Work instruction: Please transcribe the data that follows exactly, from its first line through the line that contains "- **Interactive API".

(Stored data)
● ● ● ●

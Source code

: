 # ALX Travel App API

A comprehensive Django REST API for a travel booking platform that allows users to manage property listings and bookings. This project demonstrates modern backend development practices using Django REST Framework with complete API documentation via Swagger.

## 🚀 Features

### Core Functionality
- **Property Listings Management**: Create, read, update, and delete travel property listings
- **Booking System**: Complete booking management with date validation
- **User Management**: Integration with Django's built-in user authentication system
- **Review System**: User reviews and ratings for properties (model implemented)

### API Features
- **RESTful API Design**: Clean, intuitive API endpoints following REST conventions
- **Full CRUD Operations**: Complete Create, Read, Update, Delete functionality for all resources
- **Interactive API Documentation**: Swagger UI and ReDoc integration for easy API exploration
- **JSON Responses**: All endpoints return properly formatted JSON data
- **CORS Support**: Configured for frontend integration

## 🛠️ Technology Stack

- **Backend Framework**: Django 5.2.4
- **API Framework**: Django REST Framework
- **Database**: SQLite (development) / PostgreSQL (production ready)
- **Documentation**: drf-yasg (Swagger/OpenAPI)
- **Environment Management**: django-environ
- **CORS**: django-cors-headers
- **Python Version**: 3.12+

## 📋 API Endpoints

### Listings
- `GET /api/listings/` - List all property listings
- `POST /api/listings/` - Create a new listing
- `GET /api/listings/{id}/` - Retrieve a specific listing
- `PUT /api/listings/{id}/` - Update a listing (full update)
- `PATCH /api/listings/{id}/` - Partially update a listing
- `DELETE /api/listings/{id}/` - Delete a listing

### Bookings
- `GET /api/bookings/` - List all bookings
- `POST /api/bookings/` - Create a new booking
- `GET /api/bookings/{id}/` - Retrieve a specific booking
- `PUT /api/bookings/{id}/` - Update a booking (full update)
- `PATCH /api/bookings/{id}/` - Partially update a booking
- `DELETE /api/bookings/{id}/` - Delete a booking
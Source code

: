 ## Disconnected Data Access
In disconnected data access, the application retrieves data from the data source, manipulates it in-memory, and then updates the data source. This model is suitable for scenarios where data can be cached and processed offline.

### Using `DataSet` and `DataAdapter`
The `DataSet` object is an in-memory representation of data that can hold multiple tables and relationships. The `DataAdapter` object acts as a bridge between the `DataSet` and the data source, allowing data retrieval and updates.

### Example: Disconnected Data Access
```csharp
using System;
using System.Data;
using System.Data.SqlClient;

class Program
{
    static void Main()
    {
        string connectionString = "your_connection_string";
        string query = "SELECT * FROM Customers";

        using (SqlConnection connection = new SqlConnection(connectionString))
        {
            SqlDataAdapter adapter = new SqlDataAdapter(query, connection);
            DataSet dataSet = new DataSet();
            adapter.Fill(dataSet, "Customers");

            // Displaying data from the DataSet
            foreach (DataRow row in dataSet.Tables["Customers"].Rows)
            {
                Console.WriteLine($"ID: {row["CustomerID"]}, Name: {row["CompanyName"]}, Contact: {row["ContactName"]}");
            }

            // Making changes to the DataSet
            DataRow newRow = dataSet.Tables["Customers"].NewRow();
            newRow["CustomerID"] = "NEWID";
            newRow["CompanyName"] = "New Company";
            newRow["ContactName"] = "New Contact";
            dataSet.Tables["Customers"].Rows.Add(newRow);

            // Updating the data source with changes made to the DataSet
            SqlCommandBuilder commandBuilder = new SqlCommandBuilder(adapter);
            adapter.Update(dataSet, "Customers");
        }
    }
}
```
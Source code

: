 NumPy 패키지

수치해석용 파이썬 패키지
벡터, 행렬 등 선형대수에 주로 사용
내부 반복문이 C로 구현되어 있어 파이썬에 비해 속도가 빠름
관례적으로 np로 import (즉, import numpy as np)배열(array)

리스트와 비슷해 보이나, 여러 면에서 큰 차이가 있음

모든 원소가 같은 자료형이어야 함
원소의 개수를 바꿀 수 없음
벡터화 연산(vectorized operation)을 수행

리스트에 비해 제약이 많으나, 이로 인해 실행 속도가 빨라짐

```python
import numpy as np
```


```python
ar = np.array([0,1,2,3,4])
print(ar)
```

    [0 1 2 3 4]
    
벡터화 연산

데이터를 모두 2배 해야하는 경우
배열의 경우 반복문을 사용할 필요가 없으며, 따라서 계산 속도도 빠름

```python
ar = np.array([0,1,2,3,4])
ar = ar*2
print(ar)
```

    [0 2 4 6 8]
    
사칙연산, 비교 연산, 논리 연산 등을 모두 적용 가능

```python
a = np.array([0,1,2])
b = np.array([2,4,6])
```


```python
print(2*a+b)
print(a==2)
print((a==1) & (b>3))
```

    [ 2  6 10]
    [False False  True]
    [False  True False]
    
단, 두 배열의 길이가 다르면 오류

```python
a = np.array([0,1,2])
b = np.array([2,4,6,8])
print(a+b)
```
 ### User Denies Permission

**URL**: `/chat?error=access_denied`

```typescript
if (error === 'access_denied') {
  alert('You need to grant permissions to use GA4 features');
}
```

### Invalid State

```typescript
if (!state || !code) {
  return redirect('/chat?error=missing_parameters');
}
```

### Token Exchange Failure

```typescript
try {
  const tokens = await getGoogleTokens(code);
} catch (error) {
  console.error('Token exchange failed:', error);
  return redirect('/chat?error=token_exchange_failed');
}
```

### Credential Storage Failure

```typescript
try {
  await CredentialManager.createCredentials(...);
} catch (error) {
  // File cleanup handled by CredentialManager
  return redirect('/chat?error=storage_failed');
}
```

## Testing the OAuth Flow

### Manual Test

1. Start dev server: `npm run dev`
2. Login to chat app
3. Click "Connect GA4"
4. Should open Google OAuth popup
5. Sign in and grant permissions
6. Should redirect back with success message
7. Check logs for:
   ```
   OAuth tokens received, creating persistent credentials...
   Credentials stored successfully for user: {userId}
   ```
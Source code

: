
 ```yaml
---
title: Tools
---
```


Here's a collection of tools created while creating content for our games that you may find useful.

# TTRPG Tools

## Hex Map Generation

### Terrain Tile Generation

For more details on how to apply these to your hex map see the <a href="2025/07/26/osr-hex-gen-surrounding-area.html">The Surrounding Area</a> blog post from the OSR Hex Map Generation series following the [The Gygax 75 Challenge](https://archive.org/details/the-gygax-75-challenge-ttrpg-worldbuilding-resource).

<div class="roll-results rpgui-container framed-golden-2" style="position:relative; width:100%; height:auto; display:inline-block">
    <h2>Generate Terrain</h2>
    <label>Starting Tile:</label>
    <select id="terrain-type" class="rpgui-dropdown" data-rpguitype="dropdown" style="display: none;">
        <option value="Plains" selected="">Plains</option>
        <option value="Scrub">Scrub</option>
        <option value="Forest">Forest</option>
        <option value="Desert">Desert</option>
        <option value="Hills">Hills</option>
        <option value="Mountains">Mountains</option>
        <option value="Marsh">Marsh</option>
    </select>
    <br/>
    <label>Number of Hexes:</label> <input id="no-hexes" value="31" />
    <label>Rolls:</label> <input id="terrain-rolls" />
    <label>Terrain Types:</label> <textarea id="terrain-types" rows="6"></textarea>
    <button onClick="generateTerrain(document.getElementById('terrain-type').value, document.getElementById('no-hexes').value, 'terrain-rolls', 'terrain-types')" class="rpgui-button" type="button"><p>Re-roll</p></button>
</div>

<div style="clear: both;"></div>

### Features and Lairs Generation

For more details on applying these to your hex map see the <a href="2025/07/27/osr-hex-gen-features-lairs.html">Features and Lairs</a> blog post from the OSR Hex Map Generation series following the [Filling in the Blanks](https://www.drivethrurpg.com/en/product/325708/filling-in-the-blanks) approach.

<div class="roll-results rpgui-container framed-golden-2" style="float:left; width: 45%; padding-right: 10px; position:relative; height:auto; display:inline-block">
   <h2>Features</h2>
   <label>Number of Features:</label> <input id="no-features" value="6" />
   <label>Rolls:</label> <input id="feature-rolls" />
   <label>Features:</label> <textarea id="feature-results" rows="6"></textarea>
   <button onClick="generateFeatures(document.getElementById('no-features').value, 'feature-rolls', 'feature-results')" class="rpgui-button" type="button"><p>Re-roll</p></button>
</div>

● ● ● ●

Task result:
Source code

: # ALX Travel App API

A comprehensive Django REST API for a travel booking platform that allows users to manage property listings and bookings. This project demonstrates modern backend development practices using Django REST Framework with complete API documentation via Swagger.

## 🚀 Features

### Core Functionality
- **Property Listings Management**: Create, read, update, and delete travel property listings
- **Booking System**: Complete booking management with date validation
- **User Management**: Integration with Django's built-in user authentication system
- **Review System**: User reviews and ratings for properties (model implemented)

### API Features
- **RESTful API Design**: Clean, intuitive API endpoints following REST conventions
- **Full CRUD Operations**: Complete Create, Read, Update, Delete functionality for all resources
- **Interactive API Documentation**: Swagger UI and ReDoc integration for easy API exploration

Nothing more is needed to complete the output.